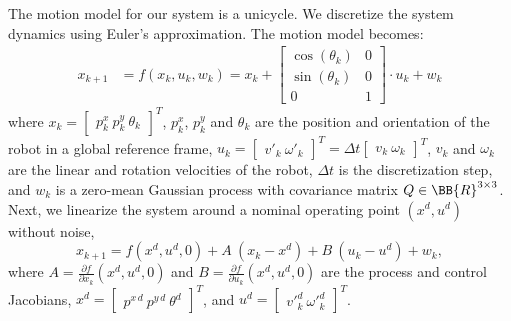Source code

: The motion model for our system is a unicycle.
We discretize the system dynamics
using Euler's approximation. The motion
model becomes:
{\small
\begin{align}
\label{eq:unicycle-mm-disc}
x_{k+1} &= f(x_k, u_k, w_k) = x_k +
\begin{bmatrix} \cos(\theta_k) & 0 \\ \sin(\theta_k) & 0 \\ 0 & 1 \end{bmatrix} \cdot
u_k + w_k
\end{align}
}%
where
$x_k = \begin{bmatrix} p^x_k\  p^y_k\ \theta_k \end{bmatrix}^T$,
$p^x_k$, $p^y_k$ and $\theta_k$ are the position and orientation of the robot
in a global reference frame,
$u_k = \begin{bmatrix} v'_k\ \omega'_k \end{bmatrix}^T = \Delta t \begin{bmatrix} v_k \ \omega_k \end{bmatrix}^T$,
$v_k$ and $\omega_k$ are the linear and rotation velocities
of the robot,
$\Delta t$ is the discretization step, and
$w_k$ is a zero-mean Gaussian process with covariance matrix
$Q \in \BB{R}^{3\times 3}$.
%
Next, we linearize the system around a nominal
operating point $(x^d, u^d)$ without noise,
\begin{equation}
\label{eq:unycycle-lti}
x_{k+1}  =  f(x^d, u^d, 0) + A \ (x_k - x^d) + B \ (u_k - u^d) + w_k,
\end{equation}
where $A = \frac{\partial f}{\partial x_k} (x^d, u^d, 0)$
and $B = \frac{\partial f}{\partial u_k} (x^d, u^d, 0)$
are the process and control Jacobians,
$x^d = \begin{bmatrix} p^{x\,d} \  p^{y\,d}\ \theta^d \end{bmatrix}^T$,
and $u^d = \begin{bmatrix} v'^d_k\ \omega'^d_k \end{bmatrix}^T$.

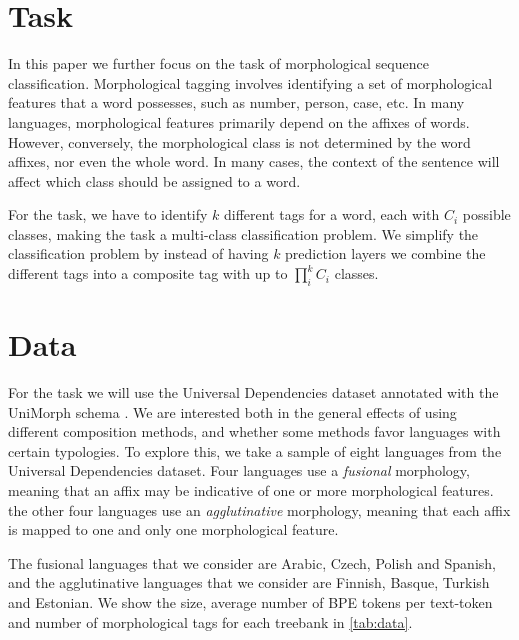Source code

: \documentclass[11pt]{article}
\newcommand\jp[1]{(\textbf{JP:} #1)}
\newcommand\citep{\cite}
\begin{document}
    \section{Task}
             In this paper we further focus on the task of
     morphological sequence classification. Morphological tagging
     involves identifying a set of morphological features that a word
     possesses, such as number, person, case, etc. In many languages,
     morphological features primarily depend on the affixes of
     words. However, conversely, the morphological class is not
     determined by the word affixes, nor even the whole word. In many
     cases, the context of the sentence will affect which class should
     be assigned to a word.

     For the task, we have to identify $k$ different tags for a word,
     each with $C_i$ possible classes, making the task a multi-class
     classification problem. We simplify the classification problem by
     instead of having $k$ prediction layers we combine the different
     tags into a composite tag with up to $\prod _i^k C_i$ classes.

    \section{Data}
    
            For the task we will use the Universal Dependencies
     dataset \citep{nivre2018} annotated with the UniMorph schema
     \citep{mccarthy2018marrying}. We are interested both in the
     general effects of using different composition methods, and
     whether some methods favor languages with certain typologies. To
     explore this, we take a sample of eight languages from the
     Universal Dependencies dataset. Four languages use a
     \textit{fusional} morphology, meaning that an affix may be
     indicative of one or more morphological features. the other four
     languages use an \textit{agglutinative} morphology, meaning that
     each affix is mapped to one and only one morphological feature.

    
           	The fusional languages that we consider are Arabic, Czech,
     Polish and Spanish, and the agglutinative languages that we
     consider are Finnish, Basque, Turkish and Estonian.  We show the
     size, average number of BPE tokens per text-token and number of
     morphological tags for each treebank in \cref{tab:data}.
    
\end{document}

##########

• _What is needed_
The answer is the entries above, given again exactly, with no pictures among them.

• _Output of the exercise_
Source code

: The motion model for our system is a unicycle.
We discretize the system dynamics
using Euler's approximation. The motion
model becomes:
{\small
\begin{align}
\label{eq:unicycle-mm-disc}
x_{k+1} &= f(x_k, u_k, w_k) = x_k +
\begin{bmatrix} \cos(\theta_k) & 0 \\ \sin(\theta_k) & 0 \\ 0 & 1 \end{bmatrix} \cdot
u_k + w_k
\end{align}
}%
where
$x_k = \begin{bmatrix} p^x_k\  p^y_k\ \theta_k \end{bmatrix}^T$,
$p^x_k$, $p^y_k$ and $\theta_k$ are the position and orientation of the robot
in a global reference frame,
$u_k = \begin{bmatrix} v'_k\ \omega'_k \end{bmatrix}^T = \Delta t \begin{bmatrix} v_k \ \omega_k \end{bmatrix}^T$,
$v_k$ and $\omega_k$ are the linear and rotation velocities
of the robot,
$\Delta t$ is the discretization step, and
$w_k$ is a zero-mean Gaussian process with covariance matrix
$Q \in \BB{R}^{3\times 3}$.
%
Next, we linearize the system around a nominal
operating point $(x^d, u^d)$ without noise,
\begin{equation}
\label{eq:unycycle-lti}
x_{k+1}  =  f(x^d, u^d, 0) + A \ (x_k - x^d) + B \ (u_k - u^d) + w_k,
\end{equation}
where $A = \frac{\partial f}{\partial x_k} (x^d, u^d, 0)$
and $B = \frac{\partial f}{\partial u_k} (x^d, u^d, 0)$
are the process and control Jacobians,
$x^d = \begin{bmatrix} p^{x\,d} \  p^{y\,d}\ \theta^d \end{bmatrix}^T$,
and $u^d = \begin{bmatrix} v'^d_k\ \omega'^d_k \end{bmatrix}^T$.

Source code

: \documentclass[11pt]{article}
\newcommand\jp[1]{(\textbf{JP:} #1)}
\newcommand\citep{\cite}
\begin{document}
    \section{Task}
             In this paper we further focus on the task of
     morphological sequence classification. Morphological tagging
     involves identifying a set of morphological features that a word
     possesses, such as number, person, case, etc. In many languages,
     morphological features primarily depend on the affixes of
     words. However, conversely, the morphological class is not
     determined by the word affixes, nor even the whole word. In many
     cases, the context of the sentence will affect which class should
     be assigned to a word.

     For the task, we have to identify $k$ different tags for a word,
     each with $C_i$ possible classes, making the task a multi-class
     classification problem. We simplify the classification problem by
     instead of having $k$ prediction layers we combine the different
     tags into a composite tag with up to $\prod _i^k C_i$ classes.

    \section{Data}
    
            For the task we will use the Universal Dependencies
     dataset \citep{nivre2018} annotated with the UniMorph schema
     \citep{mccarthy2018marrying}. We are interested both in the
     general effects of using different composition methods, and
     whether some methods favor languages with certain typologies. To
     explore this, we take a sample of eight languages from the
     Universal Dependencies dataset. Four languages use a
     \textit{fusional} morphology, meaning that an affix may be
     indicative of one or more morphological features. the other four
     languages use an \textit{agglutinative} morphology, meaning that
     each affix is mapped to one and only one morphological feature.

    
           	The fusional languages that we consider are Arabic, Czech,
     Polish and Spanish, and the agglutinative languages that we
     consider are Finnish, Basque, Turkish and Estonian.  We show the
     size, average number of BPE tokens per text-token and number of
     morphological tags for each treebank in \cref{tab:data}.
    
\end{document}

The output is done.